SBGS was launched in November to curb the demand for physical gold and curtail excessive dependence on gold imports. It opened for subscription on November 5 and closed on November 20.
The government termed the response to SBGS as ‘overwhelming’. In a press statement, the government said, “It may be noted that this overwhelming response has been received from the retail investors who are the focus of this scheme. The positive response to this new and innovative saving instrument has elicited response from across the country and it is expected that subsequent tranches will continue to receive such enthusiastic response.”
However, some observers term the response lukewarm, indicating perhaps the yellow metal is loosing its sheen.

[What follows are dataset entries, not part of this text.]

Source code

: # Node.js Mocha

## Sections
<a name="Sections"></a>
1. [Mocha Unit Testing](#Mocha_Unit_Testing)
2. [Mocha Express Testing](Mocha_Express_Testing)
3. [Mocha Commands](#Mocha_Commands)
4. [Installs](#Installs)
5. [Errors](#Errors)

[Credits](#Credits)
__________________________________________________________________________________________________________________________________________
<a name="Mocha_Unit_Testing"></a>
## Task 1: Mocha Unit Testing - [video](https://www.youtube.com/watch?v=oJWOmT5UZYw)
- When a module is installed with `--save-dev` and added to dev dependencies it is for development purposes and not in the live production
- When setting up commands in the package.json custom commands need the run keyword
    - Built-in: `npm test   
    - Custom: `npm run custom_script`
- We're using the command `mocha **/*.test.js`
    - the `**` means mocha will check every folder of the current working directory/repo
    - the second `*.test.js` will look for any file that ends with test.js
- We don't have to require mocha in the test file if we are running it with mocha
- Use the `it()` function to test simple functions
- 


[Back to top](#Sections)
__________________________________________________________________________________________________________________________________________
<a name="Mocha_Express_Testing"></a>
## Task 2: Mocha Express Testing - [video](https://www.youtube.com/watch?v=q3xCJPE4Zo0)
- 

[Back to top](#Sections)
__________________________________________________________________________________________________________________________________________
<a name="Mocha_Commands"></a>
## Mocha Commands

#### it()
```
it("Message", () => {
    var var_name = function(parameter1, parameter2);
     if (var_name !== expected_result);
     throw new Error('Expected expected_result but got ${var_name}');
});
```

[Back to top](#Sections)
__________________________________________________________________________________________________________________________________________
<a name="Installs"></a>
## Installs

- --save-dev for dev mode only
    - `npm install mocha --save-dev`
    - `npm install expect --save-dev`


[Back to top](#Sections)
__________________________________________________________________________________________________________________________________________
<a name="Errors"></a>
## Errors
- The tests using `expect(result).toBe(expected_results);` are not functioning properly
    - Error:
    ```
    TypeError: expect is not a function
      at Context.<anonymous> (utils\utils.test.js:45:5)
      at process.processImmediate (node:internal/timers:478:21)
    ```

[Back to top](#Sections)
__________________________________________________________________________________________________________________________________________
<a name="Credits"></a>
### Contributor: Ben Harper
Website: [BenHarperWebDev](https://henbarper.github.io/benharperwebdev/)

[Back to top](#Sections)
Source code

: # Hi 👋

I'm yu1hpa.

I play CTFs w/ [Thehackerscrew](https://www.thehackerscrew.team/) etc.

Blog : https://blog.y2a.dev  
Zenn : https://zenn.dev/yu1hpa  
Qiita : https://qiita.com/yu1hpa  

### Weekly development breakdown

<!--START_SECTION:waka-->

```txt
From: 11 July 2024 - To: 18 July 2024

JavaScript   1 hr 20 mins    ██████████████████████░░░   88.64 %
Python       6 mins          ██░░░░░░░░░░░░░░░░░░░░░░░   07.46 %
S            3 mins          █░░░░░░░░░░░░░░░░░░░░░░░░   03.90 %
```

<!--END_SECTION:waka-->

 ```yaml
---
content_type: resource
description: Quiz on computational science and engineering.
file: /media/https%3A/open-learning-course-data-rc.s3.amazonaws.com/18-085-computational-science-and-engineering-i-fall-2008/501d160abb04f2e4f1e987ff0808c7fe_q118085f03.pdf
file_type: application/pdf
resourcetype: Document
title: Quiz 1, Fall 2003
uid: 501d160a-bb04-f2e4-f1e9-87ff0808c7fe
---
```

SGBS was issued on behalf of the Government of India by RBI at the branches of scheduled commercial banks and designated post offices through its e-kuber system from 5th November, 2015 to 20th November, 2015.
Only Indian residents can buy these bonds. SGBS has been issued in denominations of 2,5,10 grams of gold. Also, an individual cannot buy more than 500 grams of gold bonds per year. This translates to a maximum investment of Rs.12.83 lakh a year at today’s cost (Price of 10gm of gold is Rs.25,660 as on November 27, 2015).
SGBS has a maturity period 5-7 years. The government has proposed that the yield on these bonds be linked to the international rate for gold borrowing. An indicative lower limit on such borrowing rates is 2% per annum. This means that investors will get an indicative return of 2% per annum along with the mark-to-market loss or gain.
Like physical gold, investors can use these bonds as collateral for loans. In order to provide liquidity, the government has proposed to list these bonds on commodity exchange platforms.
SGBS will be treated as physical gold for taxation. That means, if an investor sells these bonds through an exchange within 3 years, the gains, if any, will be taxed at marginal rate of taxation. Similarly, long term capital gains arising out of sale of bonds after 3 years will be taxed at 10% or 20% with indexation.
RBI has sold these bonds through banks, post offices, NBFCs and brokers/agents. IFAs can sell these bonds.
Government intends to issue 50 tons of such bonds to raise around Rs.13,500 crore. More tranches will be issued during the financial year 2015-16.